In the interest of keeping a cleaner file system, I sometimes try to minimize the number of files that I need to keep data organized. A common scenario where this goal is expressed is when writing an application that must sync with some other data source such as a content management system. Having a copy of the files from another system isn’t always sufficient. Sometimes additional data is needed for keeping the computers in a solution in sync. For a given file, I may need to also track an etag, CRC, or information on the purpose of a file. There are some common solutions for organizing this data. One is to have one additional file that contains all of the additional meta data for the files being synced. Another is to make an additional data file for each content file that contains this information. The solution that I prefer isn’t quite either of these. I prefer to have the data within an “alternate stream” of the same file. If the file get’s moved elsewhere on the filesystem, the additional data will move with it.

This is very much a Windows-Only solution. This will only work on the NTFS file system. If you attempt to access an alternative stream on a FAT32 file system, it will fail since that file system does not support them.

I most recently used this system of organization when I inherited a project that was, in my opinion, built with the wrong technology. In all fairness, many features of the application in question were implemented through scope creep. I reimplemented the application in about a couple of days using .Net technologies (this was much easier for me to do since, unlike the original developers, I had the benefit of having a complete requirements). There were a lot of aspects of that project that will be expressed in posts in the coming weeks.

The reason that I call this feature “hidden” is because the Windows UI does not give any visual indicator that a file has an additional data stream. There is no special icon. If you check on the size of a file, it will only show you the size of the main data stream. (In theory, one could add 3 gigs of data to the secondary stream of a 5 byte file and the OS would only report the file as being 5 bytes in size).

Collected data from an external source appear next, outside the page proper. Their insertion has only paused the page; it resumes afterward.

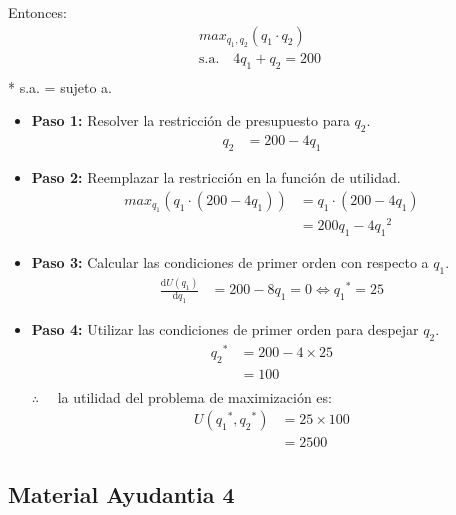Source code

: \documentclass{templateNote}
\begin{document}
Entonces:
\begin{equation*}
    \begin{split}
        max_{q_1, q_2} (q_1 \cdot q_2) \\
        \text{s.a.} \quad 4q_1 + q_2 = 200 \\
    \end{split}
\end{equation*}
* s.a. = sujeto a.\\
\begin{itemize}
    \item \textbf{Paso 1:} Resolver la restricción de presupuesto para $q_2$.
    \begin{align*}
        q_2 &= 200 -4q_1
    \end{align*}
    
    \item \textbf{Paso 2:} Reemplazar la restricción en la función de utilidad.
    \begin{align*}
        max_{q_1} (q_1 \cdot (200 -4q_1)) &= q_1 \cdot (200 -4q_1) \\
        &= 200q_1 -4 {q_1}^2
    \end{align*}
    
    \item \textbf{Paso 3:} Calcular las condiciones de primer orden con respecto a $q_1$.
    \begin{align*}
        \frac{\mathrm{d} U(q_1)}{\mathrm{d}q_1} &= 200 -8q_1 = 0 \Leftrightarrow {q_1}^* = 25
    \end{align*}
    
    \item \textbf{Paso 4:} Utilizar las condiciones de primer orden para despejar $q_2$.
    \begin{align*}
        {q_2}^* &= 200 -4 \times 25 \\
        &= 100 \\
    \end{align*}
    $\therefore \quad$ la utilidad del problema de maximización es:
    \begin{align*}
        U({q_1}^*, {q_2}^*) &= 25 \times 100 \\
        &= 2500
    \end{align*}
    
\end{itemize}

\newpage
\subsection{Material Ayudantia 4}
\end{document}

I’ll demonstrate accessing this stream from within the .Net Framework. There’s not built-in support for the alternative datastreams, but there is built in support for Windows file handles. Using a P/Invoke you can get a Windows file handle and then pass it to a .Net FileStream object to be used with all the other .Net features.

Every file has a default data stream. This is the stream you would see as being the normal file. It contains the file data that you are usually working with. With our normal concept of files and directories, files contain data and directories contain files, but no data directly. A file can contain any number of alternative data streams. Each one of these streams has a name of your choosing. Directories can have alternative data streams too!

To start experimenting with streams, you only need the command prompt. Open the command prompt and navigate to a directory in which you will place your experimental streams. type the following.

echo This is data for my alternative stream > readme.txt:stream

If you get a directory listing, we find that the files is listed as zero bytes in size.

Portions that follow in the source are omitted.